What the Heck is “Emotional Intelligence”?

A reader writes in about what a friend of his had to say about emotions and reason: ‘My conversation partner stated, ‘An emotion is independent of reason. While it might come from a value judgment or past experience, it occurs in real time. Reason cannot be applied to modify the emotion; only by experiencing the emotion fully with ’emotional intelligence,’ can a person
modify their emotional reactions and therefore their habits and reactions. Comments, Dr. Hurd?”

Dr. Hurd answers:

If emotion is independent of reason, then on what does it depend? If emotion has no connection to thought, what determines or makes the emotion possible? No answer is given.

In other words, what exactly is ’emotional intelligence’? It’s an interesting phrase when used by someone who claims that reason and thought have nothing to do with emotion. The term ‘intelligence’ applies — obviously — to reason and thought. Why apply the term ‘intelligence’ to emotion, even as a metaphor, when trying to prove that emotion has nothing to do with reason or thought?

I know that ’emotional intelligence’ is a pop-psychology, Oprah-esque term. For that reason, it’s rarely defined and often used by people who have no clue as to how to define it. Taken at face value, it ought to mean ‘intelligence about one’s emotions.’ This implies the very thing your conversation partner argues against: That reason can and should be applied to emotions.

Throughout the relatively brief history of psychology, there have been essentially three explanations for the causes of emotions (other than the cognitive view that emotions are forms of thought and ideas).

(1) The Freudian view is that emotions are the product of an ‘unconscious’; completely divorced from anything conscious or rational.

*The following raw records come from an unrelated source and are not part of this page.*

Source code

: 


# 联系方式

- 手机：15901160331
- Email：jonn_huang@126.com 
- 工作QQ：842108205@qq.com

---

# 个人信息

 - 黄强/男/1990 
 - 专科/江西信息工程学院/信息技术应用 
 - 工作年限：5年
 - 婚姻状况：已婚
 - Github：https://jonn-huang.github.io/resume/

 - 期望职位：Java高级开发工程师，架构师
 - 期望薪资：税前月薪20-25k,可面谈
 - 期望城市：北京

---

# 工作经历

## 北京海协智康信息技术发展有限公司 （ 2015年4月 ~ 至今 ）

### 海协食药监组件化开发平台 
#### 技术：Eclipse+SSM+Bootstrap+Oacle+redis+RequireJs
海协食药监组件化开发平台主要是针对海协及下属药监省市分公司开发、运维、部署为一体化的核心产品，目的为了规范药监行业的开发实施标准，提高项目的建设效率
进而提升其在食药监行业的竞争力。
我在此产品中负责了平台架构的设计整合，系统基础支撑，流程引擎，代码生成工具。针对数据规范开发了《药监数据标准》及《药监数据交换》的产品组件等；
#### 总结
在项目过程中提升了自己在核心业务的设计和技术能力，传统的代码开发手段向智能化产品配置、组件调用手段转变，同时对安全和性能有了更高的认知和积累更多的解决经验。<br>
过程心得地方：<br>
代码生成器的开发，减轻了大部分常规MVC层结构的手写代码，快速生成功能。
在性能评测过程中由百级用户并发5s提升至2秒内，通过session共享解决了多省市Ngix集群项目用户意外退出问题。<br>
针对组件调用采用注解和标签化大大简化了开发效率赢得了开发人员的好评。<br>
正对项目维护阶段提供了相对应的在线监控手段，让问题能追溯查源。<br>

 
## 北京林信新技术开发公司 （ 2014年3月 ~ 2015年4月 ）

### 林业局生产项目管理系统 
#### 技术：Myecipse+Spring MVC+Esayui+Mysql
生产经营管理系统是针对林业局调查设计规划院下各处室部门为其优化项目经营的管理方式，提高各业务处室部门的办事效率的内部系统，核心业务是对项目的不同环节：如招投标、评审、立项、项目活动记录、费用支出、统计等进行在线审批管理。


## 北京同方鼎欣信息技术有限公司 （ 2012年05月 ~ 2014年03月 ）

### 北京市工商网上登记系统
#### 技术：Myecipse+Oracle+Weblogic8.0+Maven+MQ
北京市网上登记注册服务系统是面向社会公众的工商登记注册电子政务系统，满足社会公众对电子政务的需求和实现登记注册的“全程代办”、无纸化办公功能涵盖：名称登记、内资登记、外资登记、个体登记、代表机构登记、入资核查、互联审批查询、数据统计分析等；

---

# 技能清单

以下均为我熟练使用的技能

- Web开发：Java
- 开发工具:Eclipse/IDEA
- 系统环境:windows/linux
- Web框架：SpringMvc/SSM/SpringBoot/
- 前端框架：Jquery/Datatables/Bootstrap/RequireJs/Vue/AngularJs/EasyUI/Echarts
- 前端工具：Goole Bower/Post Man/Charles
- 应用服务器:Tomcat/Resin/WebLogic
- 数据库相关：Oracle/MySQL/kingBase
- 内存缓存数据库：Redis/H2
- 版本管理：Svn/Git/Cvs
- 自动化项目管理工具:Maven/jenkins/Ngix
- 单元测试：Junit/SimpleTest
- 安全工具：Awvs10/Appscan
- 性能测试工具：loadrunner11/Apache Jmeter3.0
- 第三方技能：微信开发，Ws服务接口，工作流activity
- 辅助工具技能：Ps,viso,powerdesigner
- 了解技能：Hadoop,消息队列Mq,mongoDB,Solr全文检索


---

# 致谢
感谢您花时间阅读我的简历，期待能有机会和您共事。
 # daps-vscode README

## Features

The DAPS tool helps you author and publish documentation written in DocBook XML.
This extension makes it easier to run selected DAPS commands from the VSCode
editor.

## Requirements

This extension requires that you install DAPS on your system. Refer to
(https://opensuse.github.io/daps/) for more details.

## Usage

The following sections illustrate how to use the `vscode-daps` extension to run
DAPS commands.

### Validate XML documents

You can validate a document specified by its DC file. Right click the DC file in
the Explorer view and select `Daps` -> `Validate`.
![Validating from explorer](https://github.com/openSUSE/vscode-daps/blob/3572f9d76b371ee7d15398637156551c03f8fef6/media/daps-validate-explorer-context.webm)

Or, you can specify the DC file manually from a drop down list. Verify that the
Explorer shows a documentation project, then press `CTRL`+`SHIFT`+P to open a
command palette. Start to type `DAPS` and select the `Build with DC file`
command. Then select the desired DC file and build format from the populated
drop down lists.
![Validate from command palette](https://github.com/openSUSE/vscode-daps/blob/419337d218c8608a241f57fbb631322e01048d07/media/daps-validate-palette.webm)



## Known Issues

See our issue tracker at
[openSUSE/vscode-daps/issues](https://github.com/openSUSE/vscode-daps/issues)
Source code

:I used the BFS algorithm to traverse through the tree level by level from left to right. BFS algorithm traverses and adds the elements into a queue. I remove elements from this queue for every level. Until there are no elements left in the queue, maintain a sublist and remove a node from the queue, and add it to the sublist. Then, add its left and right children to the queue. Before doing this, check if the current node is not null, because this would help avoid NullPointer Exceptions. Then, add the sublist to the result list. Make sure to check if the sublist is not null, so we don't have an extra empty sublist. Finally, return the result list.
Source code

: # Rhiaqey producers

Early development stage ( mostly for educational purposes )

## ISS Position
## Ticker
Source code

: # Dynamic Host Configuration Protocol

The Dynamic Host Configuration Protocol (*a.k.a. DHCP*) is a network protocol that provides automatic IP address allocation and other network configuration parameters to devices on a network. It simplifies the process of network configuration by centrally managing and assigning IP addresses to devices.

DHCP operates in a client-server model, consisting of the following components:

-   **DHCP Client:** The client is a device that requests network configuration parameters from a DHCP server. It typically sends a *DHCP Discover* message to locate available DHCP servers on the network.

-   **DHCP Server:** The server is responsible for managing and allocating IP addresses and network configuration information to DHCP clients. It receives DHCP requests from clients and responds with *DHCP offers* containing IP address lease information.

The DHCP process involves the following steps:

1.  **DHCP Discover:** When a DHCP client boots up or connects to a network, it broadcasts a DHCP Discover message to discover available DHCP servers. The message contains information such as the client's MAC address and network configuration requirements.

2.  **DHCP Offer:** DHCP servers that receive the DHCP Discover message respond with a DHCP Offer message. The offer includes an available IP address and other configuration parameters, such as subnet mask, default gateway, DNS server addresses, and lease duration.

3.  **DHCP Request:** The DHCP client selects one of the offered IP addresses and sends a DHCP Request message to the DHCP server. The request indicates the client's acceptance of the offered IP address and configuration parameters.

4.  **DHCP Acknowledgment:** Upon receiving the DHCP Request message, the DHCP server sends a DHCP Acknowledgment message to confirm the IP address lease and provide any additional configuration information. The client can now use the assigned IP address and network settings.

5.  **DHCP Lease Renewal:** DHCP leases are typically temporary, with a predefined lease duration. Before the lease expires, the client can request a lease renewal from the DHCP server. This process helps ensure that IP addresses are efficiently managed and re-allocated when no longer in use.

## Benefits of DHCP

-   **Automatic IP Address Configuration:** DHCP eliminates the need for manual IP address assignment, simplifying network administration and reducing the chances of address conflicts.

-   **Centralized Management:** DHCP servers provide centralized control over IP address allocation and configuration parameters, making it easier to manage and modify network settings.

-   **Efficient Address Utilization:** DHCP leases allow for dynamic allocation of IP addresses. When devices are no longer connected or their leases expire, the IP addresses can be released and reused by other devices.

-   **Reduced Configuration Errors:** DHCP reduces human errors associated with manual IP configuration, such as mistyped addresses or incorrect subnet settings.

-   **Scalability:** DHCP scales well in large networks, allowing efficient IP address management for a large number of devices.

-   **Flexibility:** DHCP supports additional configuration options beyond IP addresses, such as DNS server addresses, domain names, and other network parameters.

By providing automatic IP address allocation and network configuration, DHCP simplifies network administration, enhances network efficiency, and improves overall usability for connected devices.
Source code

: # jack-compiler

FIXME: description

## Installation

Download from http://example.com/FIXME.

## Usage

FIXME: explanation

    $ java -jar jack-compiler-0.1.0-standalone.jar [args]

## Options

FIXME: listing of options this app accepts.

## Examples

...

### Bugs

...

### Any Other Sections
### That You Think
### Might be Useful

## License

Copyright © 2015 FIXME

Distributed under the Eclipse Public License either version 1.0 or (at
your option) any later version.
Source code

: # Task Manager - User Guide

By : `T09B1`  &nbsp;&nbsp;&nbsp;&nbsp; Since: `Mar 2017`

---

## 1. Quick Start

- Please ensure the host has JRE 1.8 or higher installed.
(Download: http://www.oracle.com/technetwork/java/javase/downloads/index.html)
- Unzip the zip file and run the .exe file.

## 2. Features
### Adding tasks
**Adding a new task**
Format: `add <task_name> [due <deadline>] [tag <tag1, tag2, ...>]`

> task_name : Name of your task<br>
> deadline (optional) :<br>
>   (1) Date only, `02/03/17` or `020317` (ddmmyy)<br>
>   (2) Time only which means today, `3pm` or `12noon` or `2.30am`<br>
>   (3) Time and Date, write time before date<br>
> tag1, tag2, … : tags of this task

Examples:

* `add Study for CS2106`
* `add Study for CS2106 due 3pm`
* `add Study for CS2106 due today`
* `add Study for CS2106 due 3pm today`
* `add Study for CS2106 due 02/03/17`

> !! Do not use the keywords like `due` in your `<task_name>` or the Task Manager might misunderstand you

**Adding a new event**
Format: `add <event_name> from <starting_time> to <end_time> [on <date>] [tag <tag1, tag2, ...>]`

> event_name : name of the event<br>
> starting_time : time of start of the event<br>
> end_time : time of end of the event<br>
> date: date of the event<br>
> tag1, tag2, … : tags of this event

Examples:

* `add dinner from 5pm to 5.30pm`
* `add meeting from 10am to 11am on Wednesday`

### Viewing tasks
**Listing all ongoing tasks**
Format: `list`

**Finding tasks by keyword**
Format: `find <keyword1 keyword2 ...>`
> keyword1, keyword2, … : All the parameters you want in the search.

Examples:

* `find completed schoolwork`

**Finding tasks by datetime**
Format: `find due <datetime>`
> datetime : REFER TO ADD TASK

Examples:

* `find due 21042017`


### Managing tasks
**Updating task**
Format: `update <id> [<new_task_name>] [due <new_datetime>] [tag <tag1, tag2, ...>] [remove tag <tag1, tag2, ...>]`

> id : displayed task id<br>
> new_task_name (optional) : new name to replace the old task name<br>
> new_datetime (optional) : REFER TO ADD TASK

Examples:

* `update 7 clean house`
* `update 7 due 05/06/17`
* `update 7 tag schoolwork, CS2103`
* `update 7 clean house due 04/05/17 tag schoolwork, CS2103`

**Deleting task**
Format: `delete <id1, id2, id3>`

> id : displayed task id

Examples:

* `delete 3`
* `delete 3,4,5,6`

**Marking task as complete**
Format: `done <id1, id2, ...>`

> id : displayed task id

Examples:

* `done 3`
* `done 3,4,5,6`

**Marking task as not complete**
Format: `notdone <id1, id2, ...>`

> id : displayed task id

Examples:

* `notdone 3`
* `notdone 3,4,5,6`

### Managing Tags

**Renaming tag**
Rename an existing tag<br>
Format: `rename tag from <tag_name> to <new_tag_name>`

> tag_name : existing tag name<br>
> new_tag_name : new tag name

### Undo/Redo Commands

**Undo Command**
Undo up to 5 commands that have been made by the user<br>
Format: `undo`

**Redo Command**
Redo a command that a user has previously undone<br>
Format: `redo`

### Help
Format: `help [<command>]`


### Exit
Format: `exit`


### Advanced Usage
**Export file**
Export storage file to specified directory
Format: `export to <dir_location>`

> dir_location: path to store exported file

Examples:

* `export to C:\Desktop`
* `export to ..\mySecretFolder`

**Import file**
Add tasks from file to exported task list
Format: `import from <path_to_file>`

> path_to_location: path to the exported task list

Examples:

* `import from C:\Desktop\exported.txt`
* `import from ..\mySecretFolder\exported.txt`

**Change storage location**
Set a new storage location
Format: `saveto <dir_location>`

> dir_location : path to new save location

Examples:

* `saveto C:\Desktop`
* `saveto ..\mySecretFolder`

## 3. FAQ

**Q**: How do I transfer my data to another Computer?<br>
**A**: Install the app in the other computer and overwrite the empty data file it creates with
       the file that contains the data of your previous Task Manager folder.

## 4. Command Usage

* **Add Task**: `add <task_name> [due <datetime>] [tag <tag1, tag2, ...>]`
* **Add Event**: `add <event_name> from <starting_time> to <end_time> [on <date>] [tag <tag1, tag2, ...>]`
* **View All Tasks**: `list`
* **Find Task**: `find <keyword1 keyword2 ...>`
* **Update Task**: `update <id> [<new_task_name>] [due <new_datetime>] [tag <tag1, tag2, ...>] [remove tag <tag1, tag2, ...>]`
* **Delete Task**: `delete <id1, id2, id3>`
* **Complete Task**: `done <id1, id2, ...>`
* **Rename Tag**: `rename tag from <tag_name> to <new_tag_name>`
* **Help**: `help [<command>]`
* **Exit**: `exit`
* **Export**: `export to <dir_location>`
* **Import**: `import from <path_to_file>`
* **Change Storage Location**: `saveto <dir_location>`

The unconscious is primarily the consequence of physiology and ideas formed in psychosexual development, i.e., movement past (or failure to move past) sexual fixation on one’s opposite-sex parent in infancy and early childhood.

(2) The behaviorist view is that emotions essentially don’t exist. All human behavior is the product of stimulus-response conditioning, and humans are basically the slaves of this conditioning whether they know it/admit it, or not. According to this view, the mind (thoughts/emotions) is irrelevant to psychology, and psychology itself is therefore meaningless.

(3) The biological view is that all emotions are the result of neurochemical transmitters and brain functioning. According to this view, we only need neurology and pharmacology, and there is no need for psychology since the brain determines essentially everything. (This is the dominant view since the early twenty-first century.)

If your conversation partner holds one of these three views, he should defend it. If he holds some other view than the cognitive view, he should defend that as well.

It’s more than an issue of theoretical science. It also applies to everyday life. If you’re struggling with emotional issues, who will you believe? The people who say it’s all brain chemistry? The people who say you need not pay attention to your emotions, just change your behaviors? Or will you consider the possibility that perhaps you’re standing in your own way, not necessarily on purpose, but because you’re operating on flawed or untenable ideas expressed in your own emotions?

One way or another, you have to take a stand on this issue, even if you’re not a theoretical brain scientist or psychologist. Because if you don’t, you’re going to default to one of these positions. And it may or may not be good for you.